- **TASK REQUIREMENTS**:
Filter out all lines without the word "texttt" from the data below, please, and copy the rest.

Document images with source code:
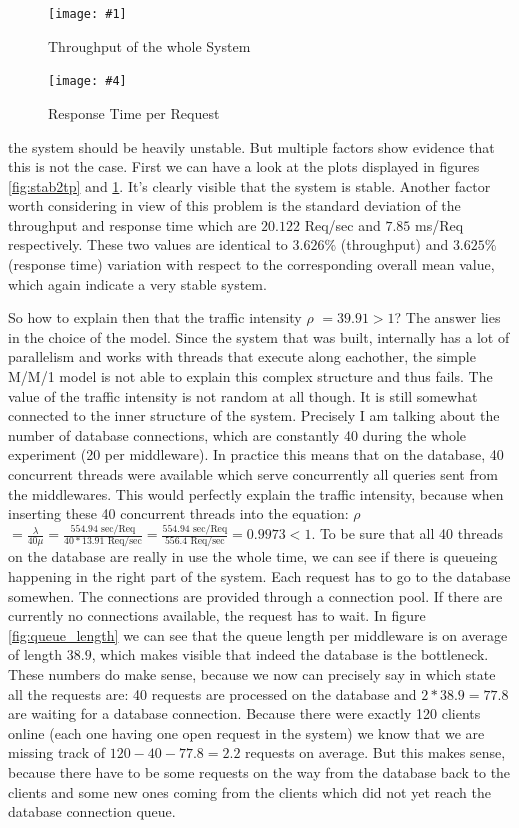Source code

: \documentclass[11pt]{article}
\newcommand\TwoFig[6]{%
	\sbox\IBoxA{\texttt{[image: \#1]}}
	\sbox\IBoxB{\texttt{[image: \#4]}}%
	\ifdim\ht\IBoxA>\ht\IBoxB
	\setlength\IHeight{\ht\IBoxB}\else\setlength\IHeight{\ht\IBoxA}\fi%
	\begin{figure}[!htb]
		\minipage[t]{0.5\textwidth}\centering
		\texttt{[image: \#1]}
		\caption{#2}\label{#3}
		\endminipage \hfill
		\minipage[t]{0.5\textwidth}\centering
		\texttt{[image: \#4]}
		\caption{#5}\label{#6}
		\endminipage
	\end{figure}%
}
\begin{document}
\TwoFig {figures/stability_2/tp.eps} {Throughput of the whole System} {fig:stab2tp}
		{figures/stability_2/rt.eps} {Response Time per Request} {fig:stab2rt}
the system should be heavily unstable. But multiple factors show evidence that this is not the case. First we can have a look at the plots displayed in figures \ref{fig:stab2tp} and \ref{fig:stab2rt}. It's clearly visible that the system is stable. Another factor worth considering in view of this problem is the standard deviation of the throughput and response time which are $20.122$ Req/sec and $7.85$ ms/Req respectively. These two values are identical to $3.626\%$ (throughput) and $3.625\%$ (response time) variation with respect to the corresponding overall mean value, which again indicate a very stable system.

So how to explain then that the traffic intensity $\rho$ $=39.91>1$? The answer lies in the choice of the model. Since the system that was built, internally has a lot of parallelism and works with threads that execute along eachother, the simple M/M/1 model is not able to explain this complex structure and thus fails. The value of the traffic intensity is not random at all though. It is still somewhat connected to the inner structure of the system. Precisely I am talking about the number of database connections, which are constantly 40 during the whole experiment (20 per middleware). In practice this means that on the database, 40 concurrent threads were available which serve concurrently all queries sent from the middlewares. This would perfectly explain the traffic intensity, because when inserting these 40 concurrent threads into the equation: $\rho$ $=\frac{\lambda}{40\mu}=\frac{554.94 \text{ sec/Req}}{40*13.91\text{ Req/sec}}=\frac{554.94 \text{ sec/Req}}{556.4 \text{ Req/sec}}=0.9973<1$. To be sure that all 40 threads on the database are really in use the whole time, we can see if there is queueing happening in the right part of the system. Each request has to go to the database somewhen. The connections are provided through a connection pool. If there are currently no connections available, the request has to wait. In figure \ref{fig:queue_length} we can see that the queue length per middleware is on average of length $38.9$, which makes visible that indeed the database is the bottleneck. These numbers do make sense, because we now can precisely say in which state all the requests are: 40 requests are processed on the database and $2*38.9=77.8$ are waiting for a database connection. Because there were exactly 120 clients online (each one having one open request in the system) we know that we are missing track of $120-40-77.8=2.2$ requests on average. But this makes sense, because there have to be some requests on the way from the database back to the clients and some new ones coming from the clients which did not yet reach the database connection queue.
\end{document}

- **RESULT**:
	\sbox\IBoxA{\texttt{[image: \#1]}}
	\sbox\IBoxB{\texttt{[image: \#4]}}%
		\texttt{[image: \#1]}
		\texttt{[image: \#4]}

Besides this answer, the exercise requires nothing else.